La Conferencia Episcopal Católica de Etiopía ha emitido un llamamiento pastoral pidiendo medidas urgentes para proteger la vida y la dignidad de los migrantes etíopes que enfrentan graves dificultades en diversas rutas migratorias. Los obispos destacan que muchos etíopes abandonan su país no por desprecio a su patria, sino en busca de un trabajo honesto y una vida digna. Sin embargo, sus aspiraciones a menudo se topan con la explotación, la violencia y condiciones que ponen en peligro sus vidas.

La Conferencia ha expresado su profunda preocupación por los informes que indican que cientos de ciudadanos etíopes detenidos en Arabia Saudita podrían ser ejecutados, y hacen un llamamiento directo y urgente a las autoridades del Reino para que muestren clemencia y defiendan la santidad de la vida humana. Enfatizando que la misericordia fortalece la justicia, en lugar de debilitarla, piden acciones compasivas en estos casos.

En todas las rutas migratorias, los migrantes etíopes siguen enfrentando graves desafíos. En Yemen y a lo largo de las travesías del Mar Rojo, muchos soportan viajes peligrosos marcados por el abuso, la explotación y la muerte. En Líbano, el conflicto en curso ha dejado a los migrantes en situaciones vulnerables, y muchos buscan la repatriación. En los países del Golfo, las crecientes tensiones regionales contribuyen a un clima de inseguridad para las comunidades migrantes. En Sudáfrica, los continuos informes de violencia xenófoba han provocado pérdidas de vidas y un temor generalizado. Mientras tanto, a lo largo de la ruta Sudán-Libia-Europa, los migrantes se enfrentan a algunas de las condiciones más duras, incluyendo travesías por el desierto, trata de personas, detención, trabajos forzados y muerte en el mar.

Los obispos enfatizan que estos migrantes no son meras estadísticas, sino hijos e hijas cuya dignidad permanece sagrada en todas las circunstancias. Ninguna frontera, estatus legal o sistema económico, afirman, puede borrar su valor humano inherente.
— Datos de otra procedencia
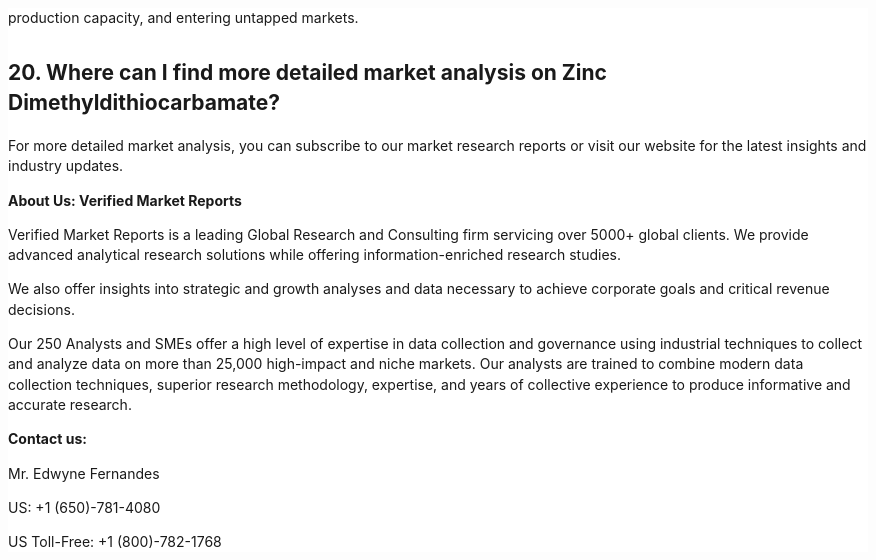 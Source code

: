 production capacity, and entering untapped markets.</p><h2>20. Where can I find more detailed market analysis on Zinc Dimethyldithiocarbamate?</h2><p>For more detailed market analysis, you can subscribe to our market research reports or visit our website for the latest insights and industry updates.</p></body></html><p id="" class=""><strong>About Us: Verified Market Reports</strong></p><p id="" class="">Verified Market Reports is a leading Global Research and Consulting firm servicing over 5000+ global clients. We provide advanced analytical research solutions while offering information-enriched research studies.</p><p id="" class="">We also offer insights into strategic and growth analyses and data necessary to achieve corporate goals and critical revenue decisions.</p><p id="" class="">Our 250 Analysts and SMEs offer a high level of expertise in data collection and governance using industrial techniques to collect and analyze data on more than 25,000 high-impact and niche markets. Our analysts are trained to combine modern data collection techniques, superior research methodology, expertise, and years of collective experience to produce informative and accurate research.</p><p id="" class=""><strong>Contact us:</strong></p><p id="" class="">Mr. Edwyne Fernandes</p><p id="" class="">US: +1 (650)-781-4080</p><p id="" class="">US Toll-Free: +1 (800)-782-1768</p>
Basándose en la doctrina social católica, los obispos recuerdan que las naciones más prósperas tienen la responsabilidad moral de acoger y proteger a quienes buscan seguridad y sustento, como se articula en el Catecismo de la Iglesia Católica (CIC 2241). Asimismo, destacan el testimonio constante de la Iglesia al acompañar a los migrantes.

La declaración también insta a la comunidad internacional a abordar las causas profundas de la migración irregular, incluyendo la pobreza, el desempleo, los conflictos, la degradación ambiental y la falta de oportunidades para los jóvenes. Ignorar estos problemas subyacentes, advierten los obispos, solo agravará la crisis. La verdadera medida de cualquier sociedad, concluyen, reside en cómo trata a sus miembros más vulnerables.